Lebanon’s government has approved sweeping reforms that it hopes will appease hundreds of thousands of people who have been protesting for days, calling on Prime Minister Saad al-Hariri’s government to resign.

Hariri told reporters after an emergency government meeting Monday that the Lebanese cabinet approved the 2020 budget with a deficit of 0.6 per cent with no new taxes.

He said that the salaries of top officials, including legislators and members of parliament, will be cut in half as part of an economic reform package. Hariri added that the country’s central bank and the banking sector, which are flush with cash, will help in reducing the deficit by about $3.4 billion US.

The cabinet also approved abolishing several state institutions, including the Ministry of Information.

Demonstrators carry national flags and banners during an anti-government protest in downtown Beirut.

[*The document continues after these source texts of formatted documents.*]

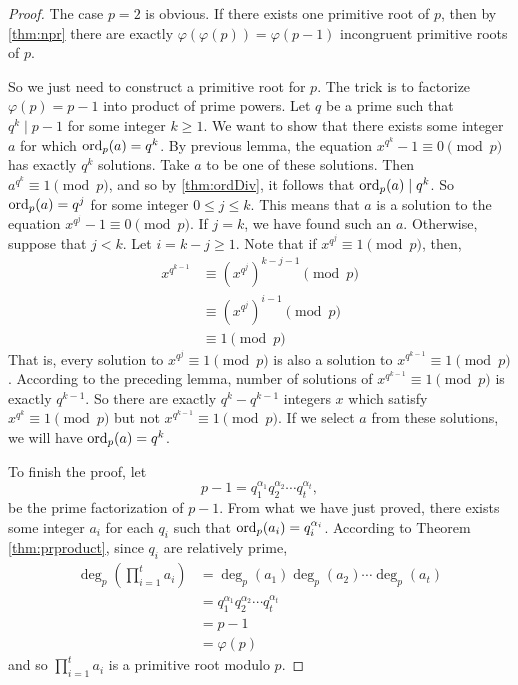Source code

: \documentclass{subfile}
\begin{document}
	\begin{proof}
		The case $p=2$ is obvious. If there exists one primitive root of $p$, then by \autoref{thm:npr} there are exactly $\varphi(\varphi(p))=\varphi(p-1)$ incongruent primitive roots of $p$.

		So we just need to construct a primitive root for $p$. The trick is to factorize $\varphi(p)=p-1$ into product of prime powers. Let $q$ be a prime such that $q^k \mid p-1$ for some integer $k \geq 1$. We want to show that there exists some integer $a$ for which $\operatorname{ord}_p(a)=q^k$. By previous lemma, the equation $x^{q^k} - 1 \equiv 0 \pmod p$ has exactly $q^k$ solutions. Take $a$ to be one of these solutions. Then $a^{q^k} \equiv 1 \pmod p$, and so by \autoref{thm:ordDiv}, it follows that $\operatorname{ord}_p(a)\mid q^k$. So $\operatorname{ord}_p(a)=q^j$ for some integer $0 \leq j \leq k$. This means that $a$ is a solution to the equation $x^{q^j} - 1 \equiv 0 \pmod p$. If $j=k$, we have found such an $a$. Otherwise, suppose that $j<k$. Let $i=k-j\geq 1$. Note that if $x^{q^j} \equiv 1 \pmod p$, then,
			\begin{align*}
				x^{q^{k-1}}
					& \equiv \left(x^{q^j}\right)^{k-j-1}\pmod{p}\\
					& \equiv \left(x^{q^j}\right)^{i-1}\pmod{p}\\
					& \equiv 1 \pmod p
			\end{align*}
		That is, every solution to $x^{q^j} \equiv 1 \pmod p$ is also a solution to $x^{q^{k-1}} \equiv 1 \pmod p$. According to the preceding lemma, number of solutions of $x^{q^{k-1}} \equiv 1 \pmod p$ is exactly $q^{k-1}$. So there are exactly $q^k - q^{k-1}$ integers $x$ which satisfy $x^{q^k} \equiv 1 \pmod p$ but not $x^{q^{k-1}} \equiv 1 \pmod p$. If we select $a$ from these solutions, we will have $\operatorname{ord}_p(a)=q^k$.

		To finish the proof, let $$p-1 = q_1^{\alpha_1}q_2^{\alpha_2} \cdots q_t^{\alpha_t},$$ be the prime factorization of $p-1$. From what we have just proved, there exists some integer $a_i$ for each $q_i$ such that $\operatorname{ord}_p(a_i)=q_i^{\alpha_i}$. According to Theorem \eqref{thm:prproduct}, since $q_i$ are relatively prime,
			\begin{align*}
				\deg_p\left(\prod_{i=1}^{t}a_i\right)
					& = \deg_p(a_1) \deg_p(a_2) \cdots \deg_p(a_t)\\
					& = q_1^{\alpha_1}q_2^{\alpha_2} \cdots q_t^{\alpha_t}\\
					& = p-1\\
					& =\varphi(p)
			\end{align*}
		and so $\prod_{i=1}^{t}a_i$ is a primitive root modulo $p$.
	\end{proof}
\end{document}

Hundreds of thousands participated in Sunday’s mass protests that were the largest since 2005. (Ali Hashisho/Reuters)

The government will also give millions of dollars to families living in poverty as well as $160 million as housing loans. Hariri described the measures as a “financial coup.”

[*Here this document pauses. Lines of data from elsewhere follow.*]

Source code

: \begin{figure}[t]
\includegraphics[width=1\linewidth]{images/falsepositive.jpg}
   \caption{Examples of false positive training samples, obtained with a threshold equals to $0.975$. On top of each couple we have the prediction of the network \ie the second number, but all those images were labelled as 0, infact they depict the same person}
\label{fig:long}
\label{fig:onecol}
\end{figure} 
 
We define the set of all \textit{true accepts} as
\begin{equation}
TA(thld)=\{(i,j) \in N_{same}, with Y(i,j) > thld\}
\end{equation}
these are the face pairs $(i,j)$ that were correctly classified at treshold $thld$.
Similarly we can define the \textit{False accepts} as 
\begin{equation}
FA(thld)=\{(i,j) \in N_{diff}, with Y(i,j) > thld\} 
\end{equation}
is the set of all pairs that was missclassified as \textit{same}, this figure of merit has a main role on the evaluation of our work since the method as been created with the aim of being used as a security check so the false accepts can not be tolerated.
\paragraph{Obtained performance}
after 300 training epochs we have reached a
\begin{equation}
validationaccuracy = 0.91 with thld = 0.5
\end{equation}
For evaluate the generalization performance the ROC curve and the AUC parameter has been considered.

Despite Hariri’s reform announcement, many protesters say they don’t trust any plan by the current government. They’ve called on the 30-member cabinet to resign and be replaced by a smaller one made up of technocrats instead of members of political factions.

On Monday morning, prior to the emergency cabinet meeting where the economic rescue plan for the country’s crumbling economy was announced, thousands of protesters closed major roads around Lebanon 

Demonstrators placed barriers on major intersections in Beirut as well as other cities and towns, marking the fifth day of protests triggered by proposed new taxes.

Hundreds of thousands participated in Sunday’s mass protests that were the largest since 2005.